Nothing concrete; the organizers typically can’t bring themselves to admit their ignorance. “All facilities are accessible to adapted individuals” [4]: Slapping disabled participants in the face by calling them “adapted” is unnecessary. Why not just go for broke and use words like deviant or defective? (It’s one of several false cognates that slipped through the bid’s iffy translation from French into English; in French one speaks of transports adaptés, or paratransit, though adapté does not have the same sense in English.)

“Easy, efficient access to all venues, regardless of handicap” [22]: Clearly they’re thinking of getting people in wheelchairs through the door. Access is more complex than that.

The bid talks up Montreal’s paratransit service (inadequate even for city residents). “The... newest buses... are equipped with a hydraulic lift... allowing adapted persons to board or exit through the rear door” [78]. No city in Canada has a majority of its buses accessible. Will the bid committee ensure that any city buses it uses be accessible? What makes them think that Montreal’s disabled citizens can spare the buses? Transit will be more unwieldy than any of the bid cities foresee.

No one in the vast organizing chart is obviously assigned to accessibility (or even to foreign-language support). Montreal is no worse than other bidders in this regard.

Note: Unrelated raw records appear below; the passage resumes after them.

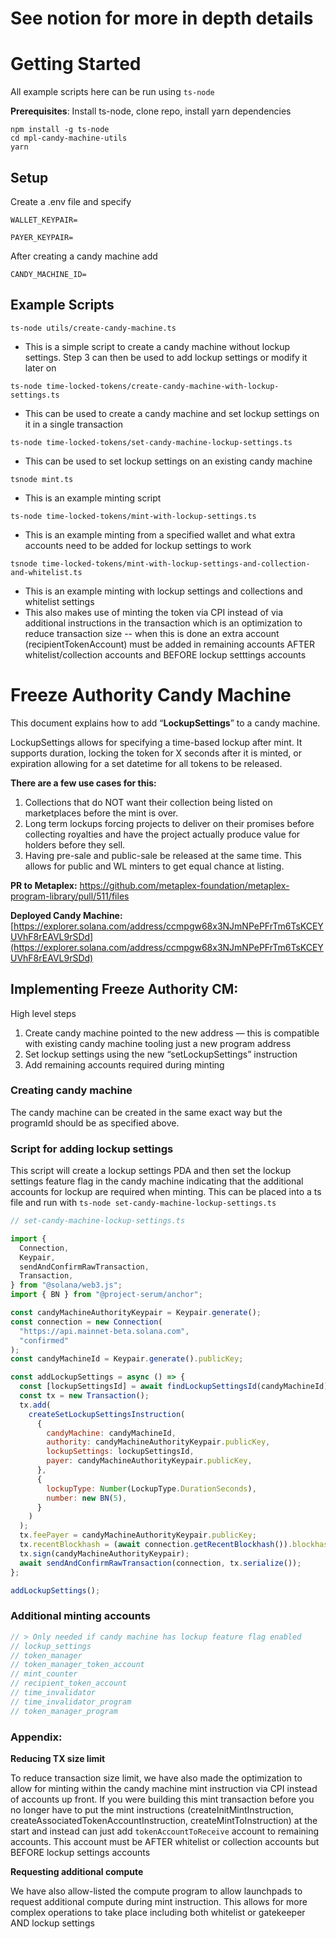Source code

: # See notion for more in depth details

# Getting Started

All example scripts here can be run using `ts-node`

<strong>Prerequisites</strong>: Install ts-node, clone repo, install yarn dependencies

```
npm install -g ts-node
cd mpl-candy-machine-utils
yarn
```

## Setup

Create a .env file and specify

`WALLET_KEYPAIR=`

`PAYER_KEYPAIR=`

After creating a candy machine add

`CANDY_MACHINE_ID=`

## Example Scripts

`ts-node utils/create-candy-machine.ts`

- This is a simple script to create a candy machine without lockup settings. Step 3 can then be used to add lockup settings or modify it later on

`ts-node time-locked-tokens/create-candy-machine-with-lockup-settings.ts`

- This can be used to create a candy machine and set lockup settings on it in a single transaction

`ts-node time-locked-tokens/set-candy-machine-lockup-settings.ts`

- This can be used to set lockup settings on an existing candy machine

`tsnode mint.ts`

- This is an example minting script

`ts-node time-locked-tokens/mint-with-lockup-settings.ts`

- This is an example minting from a specified wallet and what extra accounts need to be added for lockup settings to work

`tsnode time-locked-tokens/mint-with-lockup-settings-and-collection-and-whitelist.ts`

- This is an example minting with lockup settings and collections and whitelist settings
- This also makes use of minting the token via CPI instead of via additional instructions in the transaction which is an optimization to reduce transaction size -- when this is done an extra account (recipientTokenAccount) must be added in remaining accounts AFTER whitelist/collection accounts and BEFORE lockup setttings accounts

# Freeze Authority Candy Machine

This document explains how to add “**LockupSettings**” to a candy machine.

LockupSettings allows for specifying a time-based lockup after mint. It supports duration, locking the token for X seconds after it is minted, or expiration allowing for a set datetime for all tokens to be released.

**There are a few use cases for this:**

1. Collections that do NOT want their collection being listed on marketplaces before the mint is over.
2. Long term lockups forcing projects to deliver on their promises before collecting royalties and have the project actually produce value for holders before they sell.
3. Having pre-sale and public-sale be released at the same time. This allows for public and WL minters to get equal chance at listing.

**PR to Metaplex:** https://github.com/metaplex-foundation/metaplex-program-library/pull/511/files

**Deployed Candy Machine:** [https://explorer.solana.com/address/ccmpgw68x3NJmNPePFrTm6TsKCEYUVhF8rEAVL9rSDd](https://explorer.solana.com/address/ccmpgw68x3NJmNPePFrTm6TsKCEYUVhF8rEAVL9rSDd)

## Implementing Freeze Authority CM:

High level steps

1. Create candy machine pointed to the new address — this is compatible with existing candy machine tooling just a new program address
2. Set lockup settings using the new “setLockupSettings” instruction
3. Add remaining accounts required during minting

### **Creating candy machine**

The candy machine can be created in the same exact way but the programId should be as specified above.

### **Script for adding lockup settings**

This script will create a lockup settings PDA and then set the lockup settings feature flag in the candy machine indicating that the additional accounts for lockup are required when minting. This can be placed into a ts file and run with `ts-node set-candy-machine-lockup-settings.ts`

```jsx
// set-candy-machine-lockup-settings.ts

import {
  Connection,
  Keypair,
  sendAndConfirmRawTransaction,
  Transaction,
} from "@solana/web3.js";
import { BN } from "@project-serum/anchor";

const candyMachineAuthorityKeypair = Keypair.generate();
const connection = new Connection(
  "https://api.mainnet-beta.solana.com",
  "confirmed"
);
const candyMachineId = Keypair.generate().publicKey;

const addLockupSettings = async () => {
  const [lockupSettingsId] = await findLockupSettingsId(candyMachineId);
  const tx = new Transaction();
  tx.add(
    createSetLockupSettingsInstruction(
      {
        candyMachine: candyMachineId,
        authority: candyMachineAuthorityKeypair.publicKey,
        lockupSettings: lockupSettingsId,
        payer: candyMachineAuthorityKeypair.publicKey,
      },
      {
        lockupType: Number(LockupType.DurationSeconds),
        number: new BN(5),
      }
    )
  );
  tx.feePayer = candyMachineAuthorityKeypair.publicKey;
  tx.recentBlockhash = (await connection.getRecentBlockhash()).blockhash;
  tx.sign(candyMachineAuthorityKeypair);
  await sendAndConfirmRawTransaction(connection, tx.serialize());
};

addLockupSettings();
```

### **Additional minting accounts**

```rust
// > Only needed if candy machine has lockup feature flag enabled
// lockup_settings
// token_manager
// token_manager_token_account
// mint_counter
// recipient_token_account
// time_invalidator
// time_invalidator_program
// token_manager_program
```

### **Appendix:**

**Reducing TX size limit**

To reduce transaction size limit, we have also made the optimization to allow for minting within the candy machine mint instruction via CPI instead of accounts up front. If you were building this mint transaction before you no longer have to put the mint instructions (createInitMintInstruction, createAssociatedTokenAccountInstruction, createMintToInstruction) at the start and instead can just add `tokenAccountToReceive` account to remaining accounts. This account must be AFTER whitelist or collection accounts but BEFORE lockup settings accounts

**Requesting additional compute**

We have also allow-listed the compute program to allow launchpads to request additional compute during mint instruction. This allows for more complex operations to take place including both whitelist or gatekeeper AND lockup settings
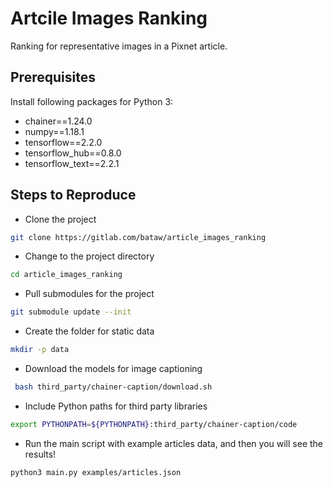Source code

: # Artcile Images Ranking

Ranking for representative images in a Pixnet article.

## Prerequisites

Install following packages for Python 3:

- chainer==1.24.0
- numpy==1.18.1
- tensorflow==2.2.0
- tensorflow_hub==0.8.0
- tensorflow_text==2.2.1

## Steps to Reproduce

* Clone the project

```bash
git clone https://gitlab.com/bataw/article_images_ranking
```

* Change to the project directory

```bash
cd article_images_ranking
```

* Pull submodules for the project

```bash
git submodule update --init
```

* Create the folder for static data

```bash
mkdir -p data
```

* Download the models for image captioning

```bash
 bash third_party/chainer-caption/download.sh
```

* Include Python paths for third party libraries

```bash
export PYTHONPATH=${PYTHONPATH}:third_party/chainer-caption/code
```

* Run the main script with example articles data, and then you will see the results!

```bash
python3 main.py examples/articles.json
```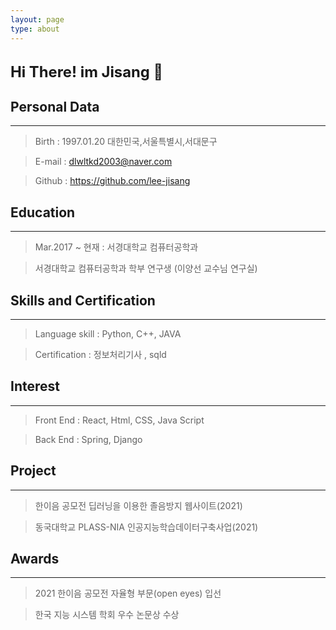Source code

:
 ```yaml
---
layout: page
type: about
---
```




<br/>
<span style=
"font-size:170%;
font-weight:bold">
Hi There! im Jisang 👋
</span> 


## Personal Data
---
> Birth : 1997.01.20 대한민국,서울특별시,서대문구

> E-mail : dlwltkd2003@naver.com

> Github : <a href="https://github.com/lee-jisang">https://github.com/lee-jisang</a>


## Education
---
> Mar.2017 ~ 현재 : 서경대학교 컴퓨터공학과

> 서경대학교 컴퓨터공학과 학부 연구생 (이양선 교수님 연구실)

## Skills and Certification
---
> Language skill : Python, C++, JAVA

> Certification : 정보처리기사 , sqld

## Interest
---

> Front End : React, Html, CSS, Java Script

> Back End : Spring, Django

## Project
---

> 한이음 공모전 딥러닝을 이용한 졸음방지 웹사이트(2021)

> 동국대학교 PLASS-NIA 인공지능학습데이터구축사업(2021)

## Awards
---
> 2021 한이음 공모전 자율형 부문(open eyes) 입선

> 한국 지능 시스템 학회 우수 논문상 수상





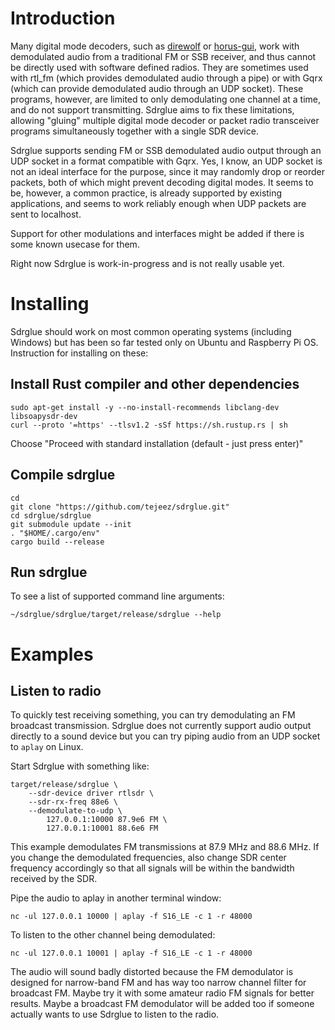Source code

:# Introduction

Many digital mode decoders, such as
[direwolf](https://github.com/wb2osz/direwolf) or
[horus-gui](https://github.com/projecthorus/horus-gui),
work with demodulated audio from a traditional FM or SSB receiver,
and thus cannot be directly used with software defined radios.
They are sometimes used with rtl_fm
(which provides demodulated audio through a pipe) or with Gqrx
(which can provide demodulated audio through an UDP socket).
These programs, however, are limited to only demodulating
one channel at a time, and do not support transmitting.
Sdrglue aims to fix these limitations, allowing "gluing" multiple
digital mode decoder or packet radio transceiver programs simultaneously
together with a single SDR device.

Sdrglue supports sending FM or SSB demodulated audio output through an
UDP socket in a format compatible with Gqrx.
Yes, I know, an UDP socket is not an ideal interface for the purpose,
since it may randomly drop or reorder packets,
both of which might prevent decoding digital modes.
It seems to be, however, a common practice, is already supported
by existing applications, and seems to work reliably enough
when UDP packets are sent to localhost.

Support for other modulations and interfaces might be added
if there is some known usecase for them.

Right now Sdrglue is work-in-progress and is not really usable yet.

# Installing

Sdrglue should work on most common operating systems (including Windows)
but has been so far tested only on Ubuntu and Raspberry Pi OS.
Instruction for installing on these:

## Install Rust compiler and other dependencies

```
sudo apt-get install -y --no-install-recommends libclang-dev libsoapysdr-dev
curl --proto '=https' --tlsv1.2 -sSf https://sh.rustup.rs | sh
```

Choose "Proceed with standard installation (default - just press enter)"

## Compile sdrglue

```
cd
git clone "https://github.com/tejeez/sdrglue.git"
cd sdrglue/sdrglue
git submodule update --init
. "$HOME/.cargo/env"
cargo build --release
```

## Run sdrglue

To see a list of supported command line arguments:

```
~/sdrglue/sdrglue/target/release/sdrglue --help
```

# Examples

## Listen to radio

To quickly test receiving something, you can try demodulating an
FM broadcast transmission.
Sdrglue does not currently support audio output directly
to a sound device but you can try piping audio from an UDP socket
to `aplay` on Linux.

Start Sdrglue with something like:

```
target/release/sdrglue \
    --sdr-device driver rtlsdr \
    --sdr-rx-freq 88e6 \
    --demodulate-to-udp \
        127.0.0.1:10000 87.9e6 FM \
        127.0.0.1:10001 88.6e6 FM
```

This example demodulates FM transmissions at 87.9 MHz and 88.6 MHz.
If you change the demodulated frequencies, also change SDR center frequency
accordingly so that all signals will be within the bandwidth received
by the SDR.

Pipe the audio to aplay in another terminal window:

```
nc -ul 127.0.0.1 10000 | aplay -f S16_LE -c 1 -r 48000
```

To listen to the other channel being demodulated:

```
nc -ul 127.0.0.1 10001 | aplay -f S16_LE -c 1 -r 48000
```

The audio will sound badly distorted because the FM demodulator is designed
for narrow-band FM and has way too narrow channel filter for broadcast FM.
Maybe try it with some amateur radio FM signals for better results.
Maybe a broadcast FM demodulator will be added too if someone actually
wants to use Sdrglue to listen to the radio.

Virtually uncited. Exhibition events are mentioned as an option for "accessibility for individuals with HIV/AIDS uninterested in or unable to sustain the required physical effort" [56].

Graphic presentation

Clumsy use of a challenging typeface, Optima (specimen; specimen). Insensitive use of any other typeface would have been less of an error; Optima, one of the rare humanist sansserifs, demands obsessive attention to detail, all the resolution you can throw at it, meticulous copyfitting, and, above all, an error-free text that’s actually worth reading.

Let’s give the Montreal kids credit, though, for original thinking on the topic of logos – the only original thinking of all the bid cities. "We sought a logo that broke away from the ever-present intertwined sexual symbols or the overused pink triangle" [15]. Hallelujah! Graphic design is the only outpost of the visual arts not overrun by fags. The mimimal link between queers and graphic design works both ways, too, with most queers being utterly clueless about graphic design and very suspicious of anyone who dares to suggest that their cherished symbols are hackneyed, outdated, inelegant, and lowbrow.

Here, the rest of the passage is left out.